◆ What to work on: Each line below needs to be duplicated without alteration.

◆ Supplied records:
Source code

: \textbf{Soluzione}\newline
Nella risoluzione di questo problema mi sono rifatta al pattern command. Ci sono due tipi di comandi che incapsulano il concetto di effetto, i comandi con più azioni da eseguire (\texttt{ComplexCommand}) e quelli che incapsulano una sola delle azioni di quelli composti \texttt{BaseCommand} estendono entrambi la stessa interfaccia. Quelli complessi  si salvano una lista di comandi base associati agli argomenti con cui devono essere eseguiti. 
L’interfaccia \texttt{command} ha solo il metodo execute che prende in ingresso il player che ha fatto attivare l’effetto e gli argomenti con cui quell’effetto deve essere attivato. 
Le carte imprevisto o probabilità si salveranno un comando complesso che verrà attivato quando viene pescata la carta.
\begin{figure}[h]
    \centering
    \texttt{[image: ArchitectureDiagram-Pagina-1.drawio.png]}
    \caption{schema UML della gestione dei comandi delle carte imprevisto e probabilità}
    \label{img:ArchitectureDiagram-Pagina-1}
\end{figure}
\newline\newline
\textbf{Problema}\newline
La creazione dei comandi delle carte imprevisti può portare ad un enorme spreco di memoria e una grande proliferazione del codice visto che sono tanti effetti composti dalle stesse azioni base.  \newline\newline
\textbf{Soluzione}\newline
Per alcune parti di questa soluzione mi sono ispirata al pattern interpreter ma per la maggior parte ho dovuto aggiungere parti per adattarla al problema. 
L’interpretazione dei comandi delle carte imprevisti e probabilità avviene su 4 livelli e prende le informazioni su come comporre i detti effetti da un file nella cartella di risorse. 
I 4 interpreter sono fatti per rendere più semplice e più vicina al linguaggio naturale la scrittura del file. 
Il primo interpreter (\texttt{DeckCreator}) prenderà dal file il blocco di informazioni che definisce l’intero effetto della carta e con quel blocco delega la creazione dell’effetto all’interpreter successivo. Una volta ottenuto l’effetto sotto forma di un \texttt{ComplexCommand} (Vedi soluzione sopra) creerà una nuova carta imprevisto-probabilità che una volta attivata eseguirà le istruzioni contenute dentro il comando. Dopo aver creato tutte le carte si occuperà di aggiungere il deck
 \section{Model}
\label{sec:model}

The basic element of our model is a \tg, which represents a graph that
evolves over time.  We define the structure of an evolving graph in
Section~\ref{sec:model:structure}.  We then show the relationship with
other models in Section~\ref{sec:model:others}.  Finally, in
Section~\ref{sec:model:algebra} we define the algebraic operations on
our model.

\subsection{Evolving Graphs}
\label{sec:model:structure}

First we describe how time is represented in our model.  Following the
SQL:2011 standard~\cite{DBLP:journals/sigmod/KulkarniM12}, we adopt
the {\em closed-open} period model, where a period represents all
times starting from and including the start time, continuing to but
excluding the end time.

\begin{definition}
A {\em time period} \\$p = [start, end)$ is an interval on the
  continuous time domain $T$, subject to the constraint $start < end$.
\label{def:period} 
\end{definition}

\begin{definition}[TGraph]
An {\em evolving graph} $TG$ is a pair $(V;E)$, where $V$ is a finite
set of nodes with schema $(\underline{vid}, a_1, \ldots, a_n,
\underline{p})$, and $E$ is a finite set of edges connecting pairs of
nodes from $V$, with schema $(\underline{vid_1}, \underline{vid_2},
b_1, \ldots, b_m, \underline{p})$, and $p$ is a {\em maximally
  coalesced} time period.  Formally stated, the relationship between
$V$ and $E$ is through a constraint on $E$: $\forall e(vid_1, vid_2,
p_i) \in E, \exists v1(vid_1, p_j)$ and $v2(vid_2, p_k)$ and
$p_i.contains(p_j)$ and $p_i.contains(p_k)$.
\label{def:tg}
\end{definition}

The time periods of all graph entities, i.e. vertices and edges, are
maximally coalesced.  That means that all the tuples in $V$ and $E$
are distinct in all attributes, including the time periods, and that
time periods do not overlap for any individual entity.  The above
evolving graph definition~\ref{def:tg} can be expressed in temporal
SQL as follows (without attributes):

◆ Answer section:
Source code

: \textbf{Soluzione}\newline
Nella risoluzione di questo problema mi sono rifatta al pattern command. Ci sono due tipi di comandi che incapsulano il concetto di effetto, i comandi con più azioni da eseguire (\texttt{ComplexCommand}) e quelli che incapsulano una sola delle azioni di quelli composti \texttt{BaseCommand} estendono entrambi la stessa interfaccia. Quelli complessi  si salvano una lista di comandi base associati agli argomenti con cui devono essere eseguiti. 
L’interfaccia \texttt{command} ha solo il metodo execute che prende in ingresso il player che ha fatto attivare l’effetto e gli argomenti con cui quell’effetto deve essere attivato. 
Le carte imprevisto o probabilità si salveranno un comando complesso che verrà attivato quando viene pescata la carta.
\begin{figure}[h]
    \centering
    \texttt{[image: ArchitectureDiagram-Pagina-1.drawio.png]}
    \caption{schema UML della gestione dei comandi delle carte imprevisto e probabilità}
    \label{img:ArchitectureDiagram-Pagina-1}
\end{figure}
\newline\newline
\textbf{Problema}\newline
La creazione dei comandi delle carte imprevisti può portare ad un enorme spreco di memoria e una grande proliferazione del codice visto che sono tanti effetti composti dalle stesse azioni base.  \newline\newline
\textbf{Soluzione}\newline
Per alcune parti di questa soluzione mi sono ispirata al pattern interpreter ma per la maggior parte ho dovuto aggiungere parti per adattarla al problema. 
L’interpretazione dei comandi delle carte imprevisti e probabilità avviene su 4 livelli e prende le informazioni su come comporre i detti effetti da un file nella cartella di risorse. 
I 4 interpreter sono fatti per rendere più semplice e più vicina al linguaggio naturale la scrittura del file. 
Il primo interpreter (\texttt{DeckCreator}) prenderà dal file il blocco di informazioni che definisce l’intero effetto della carta e con quel blocco delega la creazione dell’effetto all’interpreter successivo. Una volta ottenuto l’effetto sotto forma di un \texttt{ComplexCommand} (Vedi soluzione sopra) creerà una nuova carta imprevisto-probabilità che una volta attivata eseguirà le istruzioni contenute dentro il comando. Dopo aver creato tutte le carte si occuperà di aggiungere il deck
 \section{Model}
\label{sec:model}

The basic element of our model is a \tg, which represents a graph that
evolves over time.  We define the structure of an evolving graph in
Section~\ref{sec:model:structure}.  We then show the relationship with
other models in Section~\ref{sec:model:others}.  Finally, in
Section~\ref{sec:model:algebra} we define the algebraic operations on
our model.

\subsection{Evolving Graphs}
\label{sec:model:structure}

First we describe how time is represented in our model.  Following the
SQL:2011 standard~\cite{DBLP:journals/sigmod/KulkarniM12}, we adopt
the {\em closed-open} period model, where a period represents all
times starting from and including the start time, continuing to but
excluding the end time.

\begin{definition}
A {\em time period} \\$p = [start, end)$ is an interval on the
  continuous time domain $T$, subject to the constraint $start < end$.
\label{def:period} 
\end{definition}

\begin{definition}[TGraph]
An {\em evolving graph} $TG$ is a pair $(V;E)$, where $V$ is a finite
set of nodes with schema $(\underline{vid}, a_1, \ldots, a_n,
\underline{p})$, and $E$ is a finite set of edges connecting pairs of
nodes from $V$, with schema $(\underline{vid_1}, \underline{vid_2},
b_1, \ldots, b_m, \underline{p})$, and $p$ is a {\em maximally
  coalesced} time period.  Formally stated, the relationship between
$V$ and $E$ is through a constraint on $E$: $\forall e(vid_1, vid_2,
p_i) \in E, \exists v1(vid_1, p_j)$ and $v2(vid_2, p_k)$ and
$p_i.contains(p_j)$ and $p_i.contains(p_k)$.
\label{def:tg}
\end{definition}

The time periods of all graph entities, i.e. vertices and edges, are
maximally coalesced.  That means that all the tuples in $V$ and $E$
are distinct in all attributes, including the time periods, and that
time periods do not overlap for any individual entity.  The above
evolving graph definition~\ref{def:tg} can be expressed in temporal
SQL as follows (without attributes):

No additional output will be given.